_GIVEN RECORDS_.
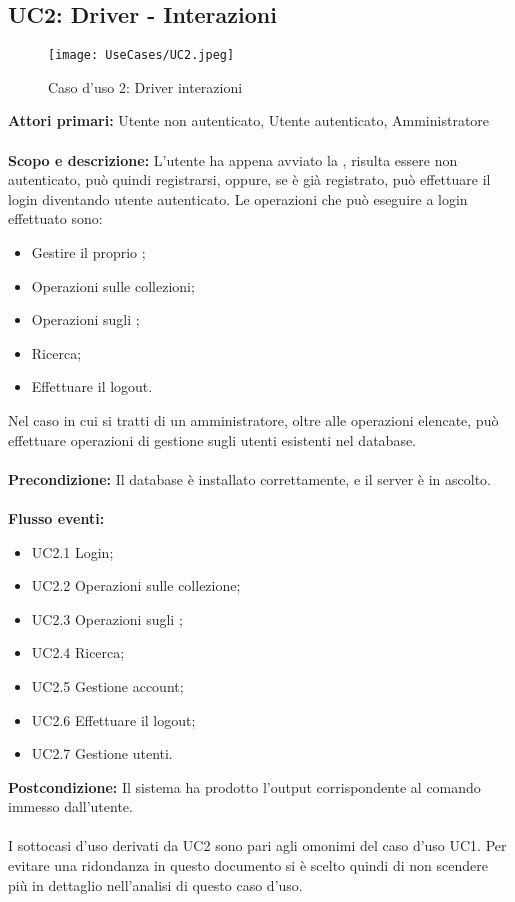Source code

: \documentclass{scalatekids-article}
\begin{document}
\subsection{UC2: Driver - Interazioni}
\begin{figure}[H]
  \begin{center}
    \texttt{[image: UseCases/UC2.jpeg]}
    \caption{Caso d'uso 2: Driver interazioni}
  \end{center}
\end{figure}
\textbf{Attori primari:} Utente non autenticato, Utente autenticato, Amministratore\\ \\
\textbf{Scopo e descrizione:}
L’utente ha appena avviato la , risulta essere non autenticato, può quindi
registrarsi, oppure, se è già registrato, può effettuare il login diventando utente
autenticato. Le operazioni che può eseguire a login effettuato sono:
\begin{itemize}
\item Gestire il proprio ;
\item Operazioni sulle collezioni;
\item Operazioni sugli ;
\item Ricerca;
\item Effettuare il logout.
\end{itemize}
Nel caso in cui si tratti di un amministratore, oltre alle operazioni elencate, può effettuare operazioni di gestione sugli utenti
esistenti nel database.\\ \\
\textbf{Precondizione:} Il database è installato correttamente, e il server è in ascolto.\\ \\
\textbf{Flusso eventi:}
\begin{itemize}
\item UC2.1 Login;
\item UC2.2 Operazioni sulle collezione;
\item UC2.3 Operazioni sugli ;
\item UC2.4 Ricerca;
\item UC2.5 Gestione account;
\item UC2.6 Effettuare il logout;
\item UC2.7 Gestione utenti.
\end{itemize}
\textbf{Postcondizione:} Il sistema ha prodotto l'output corrispondente al comando immesso dall'utente.\\ \\
I sottocasi d'uso derivati da UC2 sono pari agli omonimi del caso d'uso UC1. Per evitare una ridondanza in questo documento si è scelto quindi di non scendere più in dettaglio nell'analisi di questo caso d'uso.
\end{document}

_ACTIVITY_.
A faithful copy of every record is required, with no pictures included.

_WRITTEN SOLUTION_.
Source code

: \documentclass{scalatekids-article}
\begin{document}
\subsection{UC2: Driver - Interazioni}
\begin{figure}[H]
  \begin{center}
    \texttt{[image: UseCases/UC2.jpeg]}
    \caption{Caso d'uso 2: Driver interazioni}
  \end{center}
\end{figure}
\textbf{Attori primari:} Utente non autenticato, Utente autenticato, Amministratore\\ \\
\textbf{Scopo e descrizione:}
L’utente ha appena avviato la , risulta essere non autenticato, può quindi
registrarsi, oppure, se è già registrato, può effettuare il login diventando utente
autenticato. Le operazioni che può eseguire a login effettuato sono:
\begin{itemize}
\item Gestire il proprio ;
\item Operazioni sulle collezioni;
\item Operazioni sugli ;
\item Ricerca;
\item Effettuare il logout.
\end{itemize}
Nel caso in cui si tratti di un amministratore, oltre alle operazioni elencate, può effettuare operazioni di gestione sugli utenti
esistenti nel database.\\ \\
\textbf{Precondizione:} Il database è installato correttamente, e il server è in ascolto.\\ \\
\textbf{Flusso eventi:}
\begin{itemize}
\item UC2.1 Login;
\item UC2.2 Operazioni sulle collezione;
\item UC2.3 Operazioni sugli ;
\item UC2.4 Ricerca;
\item UC2.5 Gestione account;
\item UC2.6 Effettuare il logout;
\item UC2.7 Gestione utenti.
\end{itemize}
\textbf{Postcondizione:} Il sistema ha prodotto l'output corrispondente al comando immesso dall'utente.\\ \\
I sottocasi d'uso derivati da UC2 sono pari agli omonimi del caso d'uso UC1. Per evitare una ridondanza in questo documento si è scelto quindi di non scendere più in dettaglio nell'analisi di questo caso d'uso.
\end{document}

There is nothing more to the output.